# Romex in Block Walls



## AMPED (Jan 12, 2010)

I am wiring a renovation that has 4 in block interior walls. I intended to drop the romex from the attic through the 2 inch hollow block webs. I think this is better than putting romex into conduit.

However I did notice Art 334.12(B)3

Which stated NM/NMS cannot be run in shallow chase in masonry etc. does this mean cannot be run through the webs of the block or that you cannot run it on the surface and stucco over it?


----------



## backstay (Feb 3, 2011)

If the block interior is not wet or damp and the webs are not going to be filled after, then I so you can do it.


----------



## Mr Rewire (Jan 15, 2011)

amped said:


> i am wiring a renovation that has 4 in block interior walls. I intended to drop the romex from the attic through the 2 inch hollow block webs. I think this is better than putting romex into conduit.
> 
> However i did notice art 334.12(b)3
> 
> which stated nm/nms cannot be run in shallow chase in masonry etc. Does this mean cannot be run through the webs of the block or that you cannot run it on the surface and stucco over it?


 334.10 (a) (2)


----------



## Jmohl (Apr 26, 2011)

Are you installing furring and sheet rock? If so, generally NM can be run parallel to furring strips without plates and if across or within 1 1/4" with steel plates...


----------



## AMPED (Jan 12, 2010)

Exterior walls are furred. Interior walls for some odd reason are staying painted block. BTW this is an existing structure that is being rewired due to fire damage.

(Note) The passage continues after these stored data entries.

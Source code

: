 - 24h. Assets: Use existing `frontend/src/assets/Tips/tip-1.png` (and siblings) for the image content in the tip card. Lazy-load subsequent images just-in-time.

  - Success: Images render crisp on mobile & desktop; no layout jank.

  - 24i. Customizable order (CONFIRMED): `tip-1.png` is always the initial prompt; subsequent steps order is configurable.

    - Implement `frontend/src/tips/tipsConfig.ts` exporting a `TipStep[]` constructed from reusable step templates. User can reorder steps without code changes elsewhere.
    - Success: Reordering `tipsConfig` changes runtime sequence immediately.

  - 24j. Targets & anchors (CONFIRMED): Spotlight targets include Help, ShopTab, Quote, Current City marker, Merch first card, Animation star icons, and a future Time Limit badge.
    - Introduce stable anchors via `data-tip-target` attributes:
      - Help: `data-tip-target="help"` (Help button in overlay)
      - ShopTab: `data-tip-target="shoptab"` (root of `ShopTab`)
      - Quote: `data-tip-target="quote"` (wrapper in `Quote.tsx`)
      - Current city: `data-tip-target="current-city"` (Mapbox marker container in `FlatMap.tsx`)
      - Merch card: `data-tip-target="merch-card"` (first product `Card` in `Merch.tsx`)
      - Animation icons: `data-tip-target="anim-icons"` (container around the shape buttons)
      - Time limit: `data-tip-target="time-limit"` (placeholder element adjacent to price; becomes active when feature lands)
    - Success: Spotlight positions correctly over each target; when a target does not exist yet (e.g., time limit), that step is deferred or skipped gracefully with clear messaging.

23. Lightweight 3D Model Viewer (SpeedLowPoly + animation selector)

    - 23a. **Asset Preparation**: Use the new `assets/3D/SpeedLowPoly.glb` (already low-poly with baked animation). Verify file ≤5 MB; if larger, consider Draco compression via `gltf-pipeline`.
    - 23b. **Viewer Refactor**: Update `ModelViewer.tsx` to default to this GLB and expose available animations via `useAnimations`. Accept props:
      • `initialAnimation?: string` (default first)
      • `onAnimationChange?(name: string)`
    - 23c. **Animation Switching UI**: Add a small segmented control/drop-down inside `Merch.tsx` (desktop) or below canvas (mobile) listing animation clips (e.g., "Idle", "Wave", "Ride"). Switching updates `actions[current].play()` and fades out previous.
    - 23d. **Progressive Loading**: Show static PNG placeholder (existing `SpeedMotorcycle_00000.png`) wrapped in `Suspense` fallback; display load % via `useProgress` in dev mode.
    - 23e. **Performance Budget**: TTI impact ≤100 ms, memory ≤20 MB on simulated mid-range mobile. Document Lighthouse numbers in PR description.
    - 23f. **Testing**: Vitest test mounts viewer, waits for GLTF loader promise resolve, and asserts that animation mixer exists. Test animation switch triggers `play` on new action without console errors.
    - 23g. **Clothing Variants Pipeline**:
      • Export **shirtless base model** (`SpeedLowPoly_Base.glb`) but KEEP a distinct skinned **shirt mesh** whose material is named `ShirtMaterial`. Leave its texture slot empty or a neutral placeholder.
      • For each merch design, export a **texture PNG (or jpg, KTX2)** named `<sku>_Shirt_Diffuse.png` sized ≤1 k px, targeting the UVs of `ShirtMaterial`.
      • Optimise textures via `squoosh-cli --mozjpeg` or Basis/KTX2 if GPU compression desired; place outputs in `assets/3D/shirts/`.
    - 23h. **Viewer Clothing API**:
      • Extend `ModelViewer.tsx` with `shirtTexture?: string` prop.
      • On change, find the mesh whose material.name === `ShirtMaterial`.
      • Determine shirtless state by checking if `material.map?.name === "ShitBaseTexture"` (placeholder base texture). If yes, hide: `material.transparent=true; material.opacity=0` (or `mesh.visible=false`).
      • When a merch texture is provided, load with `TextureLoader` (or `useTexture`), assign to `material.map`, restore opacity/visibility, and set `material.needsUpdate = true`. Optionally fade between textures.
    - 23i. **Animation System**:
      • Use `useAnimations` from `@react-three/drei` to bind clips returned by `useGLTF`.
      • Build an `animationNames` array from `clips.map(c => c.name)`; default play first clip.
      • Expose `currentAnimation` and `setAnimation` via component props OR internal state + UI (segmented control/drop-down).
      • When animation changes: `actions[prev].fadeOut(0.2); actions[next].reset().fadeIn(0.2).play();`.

The tops are not poured either you can look down them to the floor.


----------



## AMPED (Jan 12, 2010)

Thanks for the replys. Mr. rewire thanks for the code reference I over looked that.


----------



## Jmohl (Apr 26, 2011)

Yeah, if the blocks aren't poured, the HO may have to do that now.... Hurricane codes since Andrew require A LOT more structural strength. Footing to truss straps, poured and re-enforced block walls, etc....


----------



## Dennis Alwon (May 9, 2009)

Around here the inspectors considered exterior block walls as damp if they were below grade and we had to use UF cable.


----------



## CraigV (May 12, 2011)

Dennis Alwon said:


> Around here the inspectors considered exterior block walls as damp if they were below grade and we had to use UF cable.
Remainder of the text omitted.